### Task statement
Set down each line of the data exactly, but not the pictures.

%%

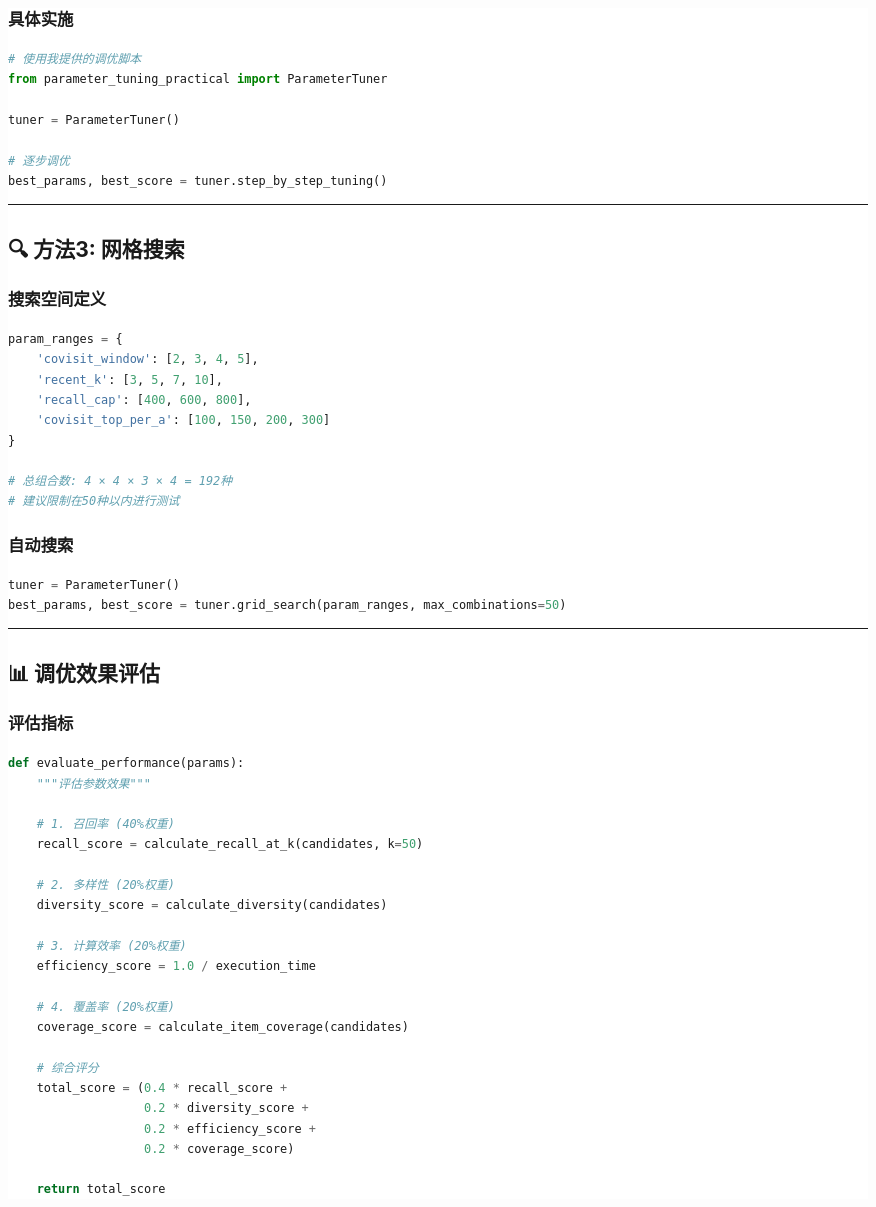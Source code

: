 ### **具体实施**
```python
# 使用我提供的调优脚本
from parameter_tuning_practical import ParameterTuner

tuner = ParameterTuner()

# 逐步调优
best_params, best_score = tuner.step_by_step_tuning()
```

---

## 🔍 **方法3: 网格搜索**

### **搜索空间定义**
```python
param_ranges = {
    'covisit_window': [2, 3, 4, 5],
    'recent_k': [3, 5, 7, 10], 
    'recall_cap': [400, 600, 800],
    'covisit_top_per_a': [100, 150, 200, 300]
}

# 总组合数: 4 × 4 × 3 × 4 = 192种
# 建议限制在50种以内进行测试
```

### **自动搜索**
```python
tuner = ParameterTuner()
best_params, best_score = tuner.grid_search(param_ranges, max_combinations=50)
```

---

## 📊 **调优效果评估**

### **评估指标**
```python
def evaluate_performance(params):
    """评估参数效果"""
    
    # 1. 召回率 (40%权重)
    recall_score = calculate_recall_at_k(candidates, k=50)
    
    # 2. 多样性 (20%权重)  
    diversity_score = calculate_diversity(candidates)
    
    # 3. 计算效率 (20%权重)
    efficiency_score = 1.0 / execution_time
    
    # 4. 覆盖率 (20%权重)
    coverage_score = calculate_item_coverage(candidates)
    
    # 综合评分
    total_score = (0.4 * recall_score + 
                   0.2 * diversity_score + 
                   0.2 * efficiency_score + 
                   0.2 * coverage_score)
    
    return total_score
```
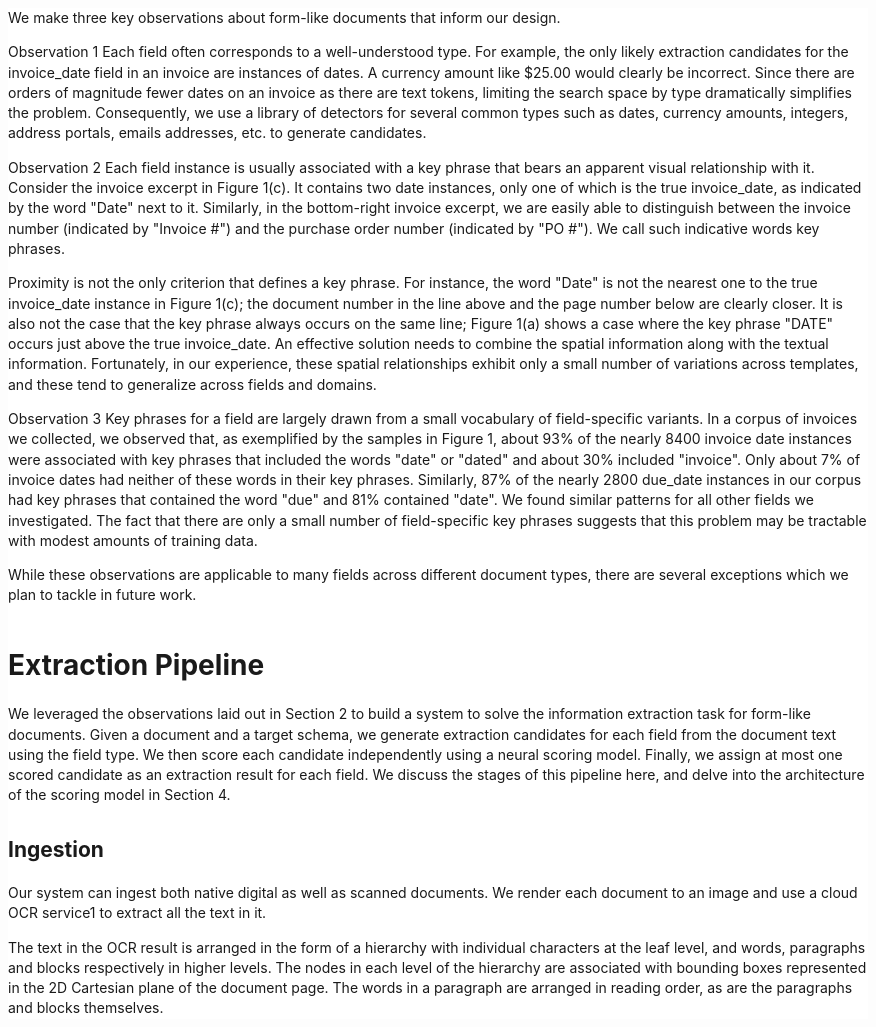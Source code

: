We make three key observations about form-like documents that inform our design.

Observation 1 Each field often corresponds to a well-understood type. For example, the only likely extraction candidates for the invoice_date field in an invoice are instances of dates. A currency amount like $25.00 would clearly be incorrect. Since there are orders of magnitude fewer dates on an invoice as there are text tokens, limiting the search space by type dramatically simplifies the problem. Consequently, we use a library of detectors for several common types such as dates, currency amounts, integers, address portals, emails addresses, etc. to generate candidates.

Observation 2 Each field instance is usually associated with a key phrase that bears an apparent visual relationship with it. Consider the invoice excerpt in Figure 1(c). It contains two date instances, only one of which is the true invoice_date, as indicated by the word "Date" next to it. Similarly, in the bottom-right invoice excerpt, we are easily able to distinguish between the invoice number (indicated by "Invoice #") and the purchase order number (indicated by "PO #"). We call such indicative words key phrases.

Proximity is not the only criterion that defines a key phrase. For instance, the word "Date" is not the nearest one to the true invoice_date instance in Figure 1(c); the document number in the line above and the page number below are clearly closer. It is also not the case that the key phrase always occurs on the same line; Figure 1(a) shows a case where the key phrase "DATE" occurs just above the true invoice_date. An effective solution needs to combine the spatial information along with the textual information. Fortunately, in our experience, these spatial relationships exhibit only a small number of variations across templates, and these tend to generalize across fields and domains.

Observation 3 Key phrases for a field are largely drawn from a small vocabulary of field-specific variants. In a corpus of invoices we collected, we observed that, as exemplified by the samples in Figure 1, about 93% of the nearly 8400 invoice date instances were associated with key phrases that included the words "date" or "dated" and about 30% included "invoice". Only about 7% of invoice dates had neither of these words in their key phrases. Similarly, 87% of the nearly 2800 due_date instances in our corpus had key phrases that contained the word "due" and 81% contained "date". We found similar patterns for all other fields we investigated. The fact that there are only a small number of field-specific key phrases suggests that this problem may be tractable with modest amounts of training data.

While these observations are applicable to many fields across different document types, there are several exceptions which we plan to tackle in future work.

# Extraction Pipeline

We leveraged the observations laid out in Section 2 to build a system to solve the information extraction task for form-like documents. Given a document and a target schema, we generate extraction candidates for each field from the document text using the field type. We then score each candidate independently using a neural scoring model. Finally, we assign at most one scored candidate as an extraction result for each field. We discuss the stages of this pipeline here, and delve into the architecture of the scoring model in Section 4.

## Ingestion

Our system can ingest both native digital as well as scanned documents. We render each document to an image and use a cloud OCR service1 to extract all the text in it.

The text in the OCR result is arranged in the form of a hierarchy with individual characters at the leaf level, and words, paragraphs and blocks respectively in higher levels. The nodes in each level of the hierarchy are associated with bounding boxes represented in the 2D Cartesian plane of the document page. The words in a paragraph are arranged in reading order, as are the paragraphs and blocks themselves.
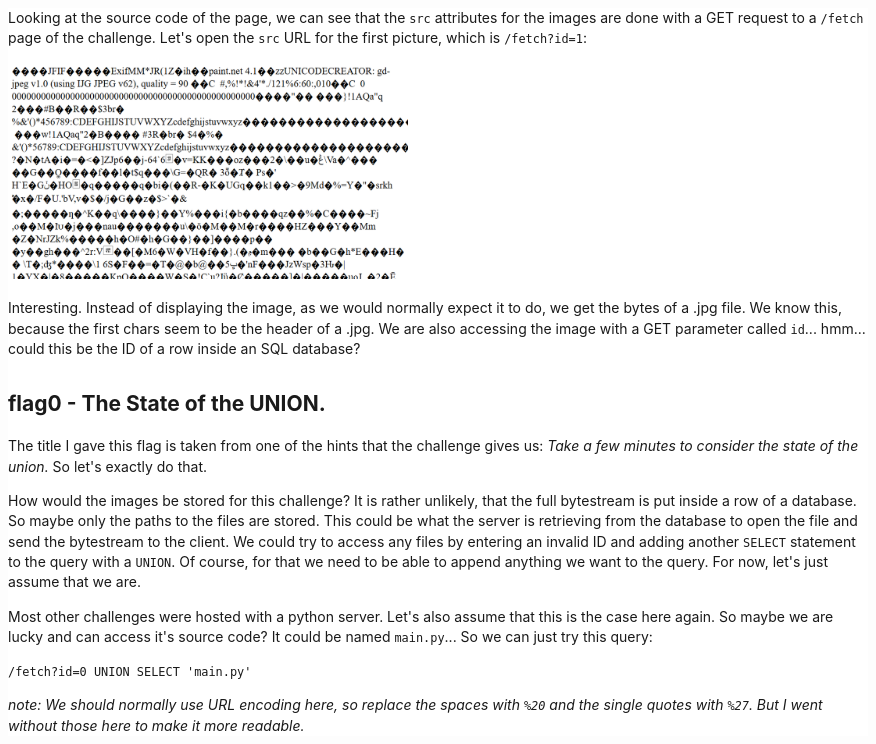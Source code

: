 Looking at the source code of the page, we can see that the `src` attributes for the images are done with a GET request to a `/fetch` page of the challenge. Let's open the `src` URL for the first picture, which is `/fetch?id=1`:

[<img src="./assets/hacker101-05-img1.png" alt="hacker101-05-img1.png" width="400"/>](./assets/hacker101-05-img1.png)

Interesting. Instead of displaying the image, as we would normally expect it to do, we get the bytes of a .jpg file. We know this, because the first chars seem to be the header of a .jpg. We are also accessing the image with a GET parameter called `id`... hmm... could this be the ID of a row inside an SQL database?

## flag0 - The State of the UNION.

The title I gave this flag is taken from one of the hints that the challenge gives us: *Take a few minutes to consider the state of the union.* So let's exactly do that.

How would the images be stored for this challenge? It is rather unlikely, that the full bytestream is put inside a row of a database. So maybe only the paths to the files are stored. This could be what the server is retrieving from the database to open the file and send the bytestream to the client. We could try to access any files by entering an invalid ID and adding another `SELECT` statement to the query with a `UNION`. Of course, for that we need to be able to append anything we want to the query. For now, let's just assume that we are.

Most other challenges were hosted with a python server. Let's also assume that this is the case here again. So maybe we are lucky and can access it's source code? It could be named `main.py`... So we can just try this query:

`/fetch?id=0 UNION SELECT 'main.py'`

*note: We should normally use URL encoding here, so replace the spaces with `%20` and the single quotes with `%27`. But I went without those here to make it more readable.*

%%

### Task output
Source code

: ### **具体实施**
```python
# 使用我提供的调优脚本
from parameter_tuning_practical import ParameterTuner

tuner = ParameterTuner()

# 逐步调优
best_params, best_score = tuner.step_by_step_tuning()
```

---

## 🔍 **方法3: 网格搜索**

### **搜索空间定义**
```python
param_ranges = {
    'covisit_window': [2, 3, 4, 5],
    'recent_k': [3, 5, 7, 10], 
    'recall_cap': [400, 600, 800],
    'covisit_top_per_a': [100, 150, 200, 300]
}

# 总组合数: 4 × 4 × 3 × 4 = 192种
# 建议限制在50种以内进行测试
```

### **自动搜索**
```python
tuner = ParameterTuner()
best_params, best_score = tuner.grid_search(param_ranges, max_combinations=50)
```

---

## 📊 **调优效果评估**

### **评估指标**
```python
def evaluate_performance(params):
    """评估参数效果"""
    
    # 1. 召回率 (40%权重)
    recall_score = calculate_recall_at_k(candidates, k=50)
    
    # 2. 多样性 (20%权重)  
    diversity_score = calculate_diversity(candidates)
    
    # 3. 计算效率 (20%权重)
    efficiency_score = 1.0 / execution_time
    
    # 4. 覆盖率 (20%权重)
    coverage_score = calculate_item_coverage(candidates)
    
    # 综合评分
    total_score = (0.4 * recall_score + 
                   0.2 * diversity_score + 
                   0.2 * efficiency_score + 
                   0.2 * coverage_score)
    
    return total_score
```
Source code

:We make three key observations about form-like documents that inform our design.

Observation 1 Each field often corresponds to a well-understood type. For example, the only likely extraction candidates for the invoice_date field in an invoice are instances of dates. A currency amount like $25.00 would clearly be incorrect. Since there are orders of magnitude fewer dates on an invoice as there are text tokens, limiting the search space by type dramatically simplifies the problem. Consequently, we use a library of detectors for several common types such as dates, currency amounts, integers, address portals, emails addresses, etc. to generate candidates.

Observation 2 Each field instance is usually associated with a key phrase that bears an apparent visual relationship with it. Consider the invoice excerpt in Figure 1(c). It contains two date instances, only one of which is the true invoice_date, as indicated by the word "Date" next to it. Similarly, in the bottom-right invoice excerpt, we are easily able to distinguish between the invoice number (indicated by "Invoice #") and the purchase order number (indicated by "PO #"). We call such indicative words key phrases.

Proximity is not the only criterion that defines a key phrase. For instance, the word "Date" is not the nearest one to the true invoice_date instance in Figure 1(c); the document number in the line above and the page number below are clearly closer. It is also not the case that the key phrase always occurs on the same line; Figure 1(a) shows a case where the key phrase "DATE" occurs just above the true invoice_date. An effective solution needs to combine the spatial information along with the textual information. Fortunately, in our experience, these spatial relationships exhibit only a small number of variations across templates, and these tend to generalize across fields and domains.

Observation 3 Key phrases for a field are largely drawn from a small vocabulary of field-specific variants. In a corpus of invoices we collected, we observed that, as exemplified by the samples in Figure 1, about 93% of the nearly 8400 invoice date instances were associated with key phrases that included the words "date" or "dated" and about 30% included "invoice". Only about 7% of invoice dates had neither of these words in their key phrases. Similarly, 87% of the nearly 2800 due_date instances in our corpus had key phrases that contained the word "due" and 81% contained "date". We found similar patterns for all other fields we investigated. The fact that there are only a small number of field-specific key phrases suggests that this problem may be tractable with modest amounts of training data.

While these observations are applicable to many fields across different document types, there are several exceptions which we plan to tackle in future work.

# Extraction Pipeline

We leveraged the observations laid out in Section 2 to build a system to solve the information extraction task for form-like documents. Given a document and a target schema, we generate extraction candidates for each field from the document text using the field type. We then score each candidate independently using a neural scoring model. Finally, we assign at most one scored candidate as an extraction result for each field. We discuss the stages of this pipeline here, and delve into the architecture of the scoring model in Section 4.

## Ingestion

Our system can ingest both native digital as well as scanned documents. We render each document to an image and use a cloud OCR service1 to extract all the text in it.

The text in the OCR result is arranged in the form of a hierarchy with individual characters at the leaf level, and words, paragraphs and blocks respectively in higher levels. The nodes in each level of the hierarchy are associated with bounding boxes represented in the 2D Cartesian plane of the document page. The words in a paragraph are arranged in reading order, as are the paragraphs and blocks themselves.
Source code

: Looking at the source code of the page, we can see that the `src` attributes for the images are done with a GET request to a `/fetch` page of the challenge. Let's open the `src` URL for the first picture, which is `/fetch?id=1`:

[<img src="./assets/hacker101-05-img1.png" alt="hacker101-05-img1.png" width="400"/>](./assets/hacker101-05-img1.png)

Interesting. Instead of displaying the image, as we would normally expect it to do, we get the bytes of a .jpg file. We know this, because the first chars seem to be the header of a .jpg. We are also accessing the image with a GET parameter called `id`... hmm... could this be the ID of a row inside an SQL database?

## flag0 - The State of the UNION.

The title I gave this flag is taken from one of the hints that the challenge gives us: *Take a few minutes to consider the state of the union.* So let's exactly do that.

How would the images be stored for this challenge? It is rather unlikely, that the full bytestream is put inside a row of a database. So maybe only the paths to the files are stored. This could be what the server is retrieving from the database to open the file and send the bytestream to the client. We could try to access any files by entering an invalid ID and adding another `SELECT` statement to the query with a `UNION`. Of course, for that we need to be able to append anything we want to the query. For now, let's just assume that we are.

Most other challenges were hosted with a python server. Let's also assume that this is the case here again. So maybe we are lucky and can access it's source code? It could be named `main.py`... So we can just try this query:

`/fetch?id=0 UNION SELECT 'main.py'`

*note: We should normally use URL encoding here, so replace the spaces with `%20` and the single quotes with `%27`. But I went without those here to make it more readable.*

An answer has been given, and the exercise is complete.